The European Congress of Radiology, with a giant octopus in the registration area and a collage of aquatic images, concluded in Vienna this past weekend. As expected, one of the central themes was artificial intelligence (AI), but a presentation that caught my eye was delivered by a radiologist from Egypt. Dr Norran Hussein Said of Cairo University (seen below right) argued that automated breast ultrasound (ABUS) was more accurate than digital breast tomosynthesis (DBT) when used as a diagnostic tool to work up positive findings based on screening mammography for women with dense breast tissue.
Said acknowledged that ABUS has its limitations – e.g. detecting microcalcifications and imaging the area behind the nipple – but argued that the benefits far outweighed any shortcomings. She told the audience: “ABUS has the capability of 3D assessment [of dense breasts] and can differentiate solid from cystic lesions.” The data were gathered by Egypt’s National Breast Screening Programme which has ten mobile mammography units that travel around the country. The digital mammograms were uploaded to the central repository in Cairo and patients were recalled if there were any positive findings.
A total of 242 women with dense breasts were enrolled, where the findings included focal asymmetries, masses, distortions and microcalcifications. Each patient was evaluated with both DBT and ABUS, and the images were evaluated by two independent radiologists. The results – above left, © AuntMinnie.com – showed equal sensitivity in both modalities, but higher specificity for ABUS. ABUS also yielded much higher positive predictive values and better accuracy than DBT.
There were 51 biopsy-proven breast cancers among the 242 women, with ABUS and DBT both agreeing on 43 true positives, while each modality had four false negatives. There were just four false positives produced by ABUS, while DBT had 15. A decision to perform a biopsy could be avoided in 187 cases using ABUS, and in 176 cases with DBT. The second half of Said’s presentation was used to present seven clinical case studies in which she demonstrated both the benefits and limitations of the two imaging modalities.
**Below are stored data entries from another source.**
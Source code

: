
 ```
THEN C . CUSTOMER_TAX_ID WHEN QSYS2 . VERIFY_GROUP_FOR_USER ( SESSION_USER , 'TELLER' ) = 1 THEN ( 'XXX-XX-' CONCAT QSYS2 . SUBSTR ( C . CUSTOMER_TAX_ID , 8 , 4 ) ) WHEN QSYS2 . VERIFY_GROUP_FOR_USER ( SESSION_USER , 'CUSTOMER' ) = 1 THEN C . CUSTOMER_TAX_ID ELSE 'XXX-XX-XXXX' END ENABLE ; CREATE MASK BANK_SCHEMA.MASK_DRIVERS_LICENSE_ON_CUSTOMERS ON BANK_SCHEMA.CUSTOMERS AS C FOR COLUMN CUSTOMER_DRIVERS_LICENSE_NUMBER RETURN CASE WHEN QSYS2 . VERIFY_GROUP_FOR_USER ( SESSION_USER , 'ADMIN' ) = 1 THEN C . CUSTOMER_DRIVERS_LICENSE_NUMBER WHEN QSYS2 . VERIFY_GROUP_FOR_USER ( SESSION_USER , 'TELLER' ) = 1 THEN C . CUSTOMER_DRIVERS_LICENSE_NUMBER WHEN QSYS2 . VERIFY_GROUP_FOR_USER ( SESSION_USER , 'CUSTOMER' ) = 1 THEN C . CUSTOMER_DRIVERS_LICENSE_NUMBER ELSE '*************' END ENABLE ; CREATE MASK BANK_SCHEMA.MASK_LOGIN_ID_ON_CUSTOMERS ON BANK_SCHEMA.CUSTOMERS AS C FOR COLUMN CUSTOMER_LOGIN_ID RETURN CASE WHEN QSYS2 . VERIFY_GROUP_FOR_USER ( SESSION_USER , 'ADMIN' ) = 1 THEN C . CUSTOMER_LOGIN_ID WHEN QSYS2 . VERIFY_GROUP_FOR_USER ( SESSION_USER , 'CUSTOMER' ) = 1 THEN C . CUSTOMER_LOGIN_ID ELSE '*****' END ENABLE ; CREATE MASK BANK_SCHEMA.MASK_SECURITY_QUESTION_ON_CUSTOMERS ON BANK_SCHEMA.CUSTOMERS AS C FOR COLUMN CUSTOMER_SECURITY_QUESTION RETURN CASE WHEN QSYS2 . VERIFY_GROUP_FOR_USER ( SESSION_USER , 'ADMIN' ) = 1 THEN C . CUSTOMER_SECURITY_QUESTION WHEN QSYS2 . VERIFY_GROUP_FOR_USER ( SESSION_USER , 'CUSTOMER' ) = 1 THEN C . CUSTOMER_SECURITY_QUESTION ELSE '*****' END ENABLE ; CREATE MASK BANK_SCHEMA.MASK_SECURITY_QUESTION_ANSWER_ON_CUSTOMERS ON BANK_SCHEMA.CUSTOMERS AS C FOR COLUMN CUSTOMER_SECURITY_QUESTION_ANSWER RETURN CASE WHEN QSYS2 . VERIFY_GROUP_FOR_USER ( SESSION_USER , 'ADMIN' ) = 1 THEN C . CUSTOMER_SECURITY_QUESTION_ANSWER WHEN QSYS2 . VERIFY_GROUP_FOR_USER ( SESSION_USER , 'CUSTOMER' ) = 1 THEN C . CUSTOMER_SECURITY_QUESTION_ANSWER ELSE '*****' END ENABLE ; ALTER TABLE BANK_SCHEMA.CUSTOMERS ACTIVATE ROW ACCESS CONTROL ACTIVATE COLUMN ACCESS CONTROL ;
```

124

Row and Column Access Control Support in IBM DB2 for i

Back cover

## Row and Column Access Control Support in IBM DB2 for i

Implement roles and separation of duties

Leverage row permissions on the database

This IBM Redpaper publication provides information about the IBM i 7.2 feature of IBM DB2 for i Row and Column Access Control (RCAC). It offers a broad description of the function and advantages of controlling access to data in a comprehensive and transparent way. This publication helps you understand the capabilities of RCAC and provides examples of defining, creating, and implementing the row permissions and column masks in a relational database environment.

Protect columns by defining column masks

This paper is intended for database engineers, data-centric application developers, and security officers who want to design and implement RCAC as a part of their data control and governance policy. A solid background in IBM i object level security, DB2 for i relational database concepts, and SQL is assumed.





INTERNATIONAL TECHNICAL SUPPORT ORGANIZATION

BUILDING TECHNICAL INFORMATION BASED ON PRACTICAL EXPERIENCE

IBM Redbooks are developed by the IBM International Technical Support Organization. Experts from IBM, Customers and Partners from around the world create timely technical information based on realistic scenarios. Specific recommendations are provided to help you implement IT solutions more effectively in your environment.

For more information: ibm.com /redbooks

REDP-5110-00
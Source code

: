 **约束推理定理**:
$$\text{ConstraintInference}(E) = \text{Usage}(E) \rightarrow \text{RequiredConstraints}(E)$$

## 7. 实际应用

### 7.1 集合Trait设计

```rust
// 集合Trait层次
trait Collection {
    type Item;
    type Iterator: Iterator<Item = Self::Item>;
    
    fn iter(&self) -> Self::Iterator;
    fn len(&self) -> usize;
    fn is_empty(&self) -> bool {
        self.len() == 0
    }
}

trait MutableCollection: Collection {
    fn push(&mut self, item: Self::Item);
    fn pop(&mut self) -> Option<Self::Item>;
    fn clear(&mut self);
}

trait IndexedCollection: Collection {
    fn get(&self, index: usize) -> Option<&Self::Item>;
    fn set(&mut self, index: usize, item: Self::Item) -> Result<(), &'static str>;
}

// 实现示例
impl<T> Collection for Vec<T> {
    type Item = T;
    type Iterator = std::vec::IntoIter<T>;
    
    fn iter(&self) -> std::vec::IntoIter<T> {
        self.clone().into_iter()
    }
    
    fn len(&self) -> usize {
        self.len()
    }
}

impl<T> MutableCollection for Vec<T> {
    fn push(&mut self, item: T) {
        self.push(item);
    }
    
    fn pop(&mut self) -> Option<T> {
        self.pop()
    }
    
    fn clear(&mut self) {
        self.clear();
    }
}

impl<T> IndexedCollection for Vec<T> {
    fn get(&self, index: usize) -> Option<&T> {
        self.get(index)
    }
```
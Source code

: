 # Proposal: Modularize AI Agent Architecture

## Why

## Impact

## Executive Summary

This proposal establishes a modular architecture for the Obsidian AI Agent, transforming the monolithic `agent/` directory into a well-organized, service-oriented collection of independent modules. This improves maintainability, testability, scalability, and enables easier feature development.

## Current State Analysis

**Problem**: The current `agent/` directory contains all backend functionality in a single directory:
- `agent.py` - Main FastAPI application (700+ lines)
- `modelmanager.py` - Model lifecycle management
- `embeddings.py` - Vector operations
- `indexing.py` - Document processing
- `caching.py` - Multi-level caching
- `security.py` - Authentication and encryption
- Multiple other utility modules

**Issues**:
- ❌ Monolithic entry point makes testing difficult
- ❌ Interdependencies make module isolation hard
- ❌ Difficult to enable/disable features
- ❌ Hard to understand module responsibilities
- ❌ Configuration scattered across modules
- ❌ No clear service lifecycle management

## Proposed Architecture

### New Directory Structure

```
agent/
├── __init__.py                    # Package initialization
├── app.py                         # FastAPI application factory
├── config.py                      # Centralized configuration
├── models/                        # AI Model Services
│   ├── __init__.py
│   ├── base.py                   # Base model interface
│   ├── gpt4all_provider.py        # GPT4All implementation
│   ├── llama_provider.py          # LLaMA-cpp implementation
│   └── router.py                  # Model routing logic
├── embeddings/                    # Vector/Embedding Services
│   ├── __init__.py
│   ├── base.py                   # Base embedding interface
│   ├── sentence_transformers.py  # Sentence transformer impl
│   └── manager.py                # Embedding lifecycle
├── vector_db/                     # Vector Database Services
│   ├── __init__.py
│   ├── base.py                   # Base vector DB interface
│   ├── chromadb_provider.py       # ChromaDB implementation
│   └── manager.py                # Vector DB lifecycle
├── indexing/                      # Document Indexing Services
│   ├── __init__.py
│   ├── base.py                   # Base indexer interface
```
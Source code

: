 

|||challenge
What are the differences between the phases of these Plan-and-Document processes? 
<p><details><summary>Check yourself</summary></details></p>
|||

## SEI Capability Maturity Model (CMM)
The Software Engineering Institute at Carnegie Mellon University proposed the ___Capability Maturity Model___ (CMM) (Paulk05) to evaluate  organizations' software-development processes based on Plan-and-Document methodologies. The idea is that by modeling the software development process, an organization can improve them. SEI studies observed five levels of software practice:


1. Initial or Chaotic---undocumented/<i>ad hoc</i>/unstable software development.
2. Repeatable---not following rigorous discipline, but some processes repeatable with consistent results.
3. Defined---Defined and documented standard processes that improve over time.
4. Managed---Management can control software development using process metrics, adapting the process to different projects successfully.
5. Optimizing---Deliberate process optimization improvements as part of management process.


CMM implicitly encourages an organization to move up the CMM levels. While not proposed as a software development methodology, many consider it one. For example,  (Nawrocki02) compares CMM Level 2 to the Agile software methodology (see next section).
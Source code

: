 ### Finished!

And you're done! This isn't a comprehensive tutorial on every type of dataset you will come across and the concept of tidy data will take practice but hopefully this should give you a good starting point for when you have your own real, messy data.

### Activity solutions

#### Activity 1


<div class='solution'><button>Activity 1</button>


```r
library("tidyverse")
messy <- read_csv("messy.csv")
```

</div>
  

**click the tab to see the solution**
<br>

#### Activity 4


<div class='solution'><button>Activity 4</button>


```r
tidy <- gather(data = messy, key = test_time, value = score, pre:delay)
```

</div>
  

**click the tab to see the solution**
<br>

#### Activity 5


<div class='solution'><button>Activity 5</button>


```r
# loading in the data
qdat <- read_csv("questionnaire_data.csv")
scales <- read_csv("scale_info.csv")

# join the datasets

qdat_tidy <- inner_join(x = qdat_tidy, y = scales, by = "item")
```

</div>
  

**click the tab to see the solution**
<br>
She concluded: “In our study, ABUS has shown a higher accuracy than DBT.”
Writing in AuntMinnie.com earlier this week, Stephen Holloway of Signify Research commented that DBT is well-positioned as a successor to full-field digital mammography (FFDM) in European breast screening programmes. While acknowledging that ABUS has not yet been widely adopted, he drew attention to a hybrid system from CapeRay, combining FFDM and ABUS, that is commercially available in Europe. Now that’s a welcome boost for our dual-modality Aceso system!